**ASSIGNMENT:**
In the data below, how many lines contain the string "right"? Reply with the number only.
───── SUPPLIED MATERIAL ─────
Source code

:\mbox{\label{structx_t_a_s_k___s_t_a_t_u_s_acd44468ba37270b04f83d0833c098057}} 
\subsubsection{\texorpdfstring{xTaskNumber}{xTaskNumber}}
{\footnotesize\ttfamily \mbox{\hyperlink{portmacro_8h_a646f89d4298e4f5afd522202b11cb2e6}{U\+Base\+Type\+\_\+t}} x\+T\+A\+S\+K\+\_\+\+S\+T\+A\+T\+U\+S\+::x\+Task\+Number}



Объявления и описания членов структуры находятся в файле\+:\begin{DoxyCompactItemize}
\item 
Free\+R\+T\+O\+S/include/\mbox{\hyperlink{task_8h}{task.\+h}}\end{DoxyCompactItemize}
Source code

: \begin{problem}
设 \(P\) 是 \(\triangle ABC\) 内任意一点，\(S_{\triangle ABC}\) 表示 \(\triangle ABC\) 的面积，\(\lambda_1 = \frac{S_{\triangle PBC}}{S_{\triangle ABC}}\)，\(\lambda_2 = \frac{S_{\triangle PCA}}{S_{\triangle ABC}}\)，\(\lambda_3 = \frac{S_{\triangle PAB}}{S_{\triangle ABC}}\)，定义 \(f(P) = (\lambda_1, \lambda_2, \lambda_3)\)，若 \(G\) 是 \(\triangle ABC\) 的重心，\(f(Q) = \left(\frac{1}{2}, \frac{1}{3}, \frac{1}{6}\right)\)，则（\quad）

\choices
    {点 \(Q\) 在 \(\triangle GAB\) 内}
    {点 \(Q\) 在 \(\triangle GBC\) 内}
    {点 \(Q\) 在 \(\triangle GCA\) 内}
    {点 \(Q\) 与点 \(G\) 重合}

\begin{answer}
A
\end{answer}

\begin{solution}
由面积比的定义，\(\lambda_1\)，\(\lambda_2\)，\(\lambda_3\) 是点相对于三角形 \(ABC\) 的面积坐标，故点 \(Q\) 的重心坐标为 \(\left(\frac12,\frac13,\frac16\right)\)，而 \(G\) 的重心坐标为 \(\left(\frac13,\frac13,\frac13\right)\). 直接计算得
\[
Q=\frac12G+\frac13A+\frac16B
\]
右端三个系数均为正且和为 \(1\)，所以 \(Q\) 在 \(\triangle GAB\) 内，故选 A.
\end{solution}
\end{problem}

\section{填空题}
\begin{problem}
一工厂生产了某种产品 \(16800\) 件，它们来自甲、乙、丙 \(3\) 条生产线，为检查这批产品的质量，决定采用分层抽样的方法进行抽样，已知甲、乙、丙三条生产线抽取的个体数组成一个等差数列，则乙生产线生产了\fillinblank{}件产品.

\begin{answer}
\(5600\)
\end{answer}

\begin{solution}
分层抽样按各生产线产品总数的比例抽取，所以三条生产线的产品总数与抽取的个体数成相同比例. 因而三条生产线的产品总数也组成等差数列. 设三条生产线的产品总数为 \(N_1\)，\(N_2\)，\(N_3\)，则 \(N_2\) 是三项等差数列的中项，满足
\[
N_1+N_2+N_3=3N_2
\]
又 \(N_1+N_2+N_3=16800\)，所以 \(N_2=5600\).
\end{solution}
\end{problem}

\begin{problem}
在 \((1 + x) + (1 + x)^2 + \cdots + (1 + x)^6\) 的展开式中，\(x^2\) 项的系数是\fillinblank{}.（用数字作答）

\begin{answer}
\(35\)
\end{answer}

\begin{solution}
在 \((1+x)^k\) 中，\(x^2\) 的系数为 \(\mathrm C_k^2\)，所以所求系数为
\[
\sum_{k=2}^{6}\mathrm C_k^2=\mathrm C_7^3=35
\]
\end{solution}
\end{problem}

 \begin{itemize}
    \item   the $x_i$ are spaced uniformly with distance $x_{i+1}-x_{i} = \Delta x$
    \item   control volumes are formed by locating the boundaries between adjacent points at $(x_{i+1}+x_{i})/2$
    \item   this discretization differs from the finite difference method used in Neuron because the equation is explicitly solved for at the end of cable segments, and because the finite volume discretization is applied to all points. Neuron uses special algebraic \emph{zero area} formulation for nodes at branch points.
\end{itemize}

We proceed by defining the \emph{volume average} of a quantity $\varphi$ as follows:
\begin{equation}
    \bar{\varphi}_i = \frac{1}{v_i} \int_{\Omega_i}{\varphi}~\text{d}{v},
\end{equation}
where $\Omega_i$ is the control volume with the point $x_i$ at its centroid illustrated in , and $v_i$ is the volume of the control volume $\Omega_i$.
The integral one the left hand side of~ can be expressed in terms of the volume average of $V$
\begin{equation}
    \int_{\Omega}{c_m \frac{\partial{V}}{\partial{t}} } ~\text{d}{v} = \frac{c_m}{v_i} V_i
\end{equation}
─────
**OUTPUT FOR THIS TASK:**
2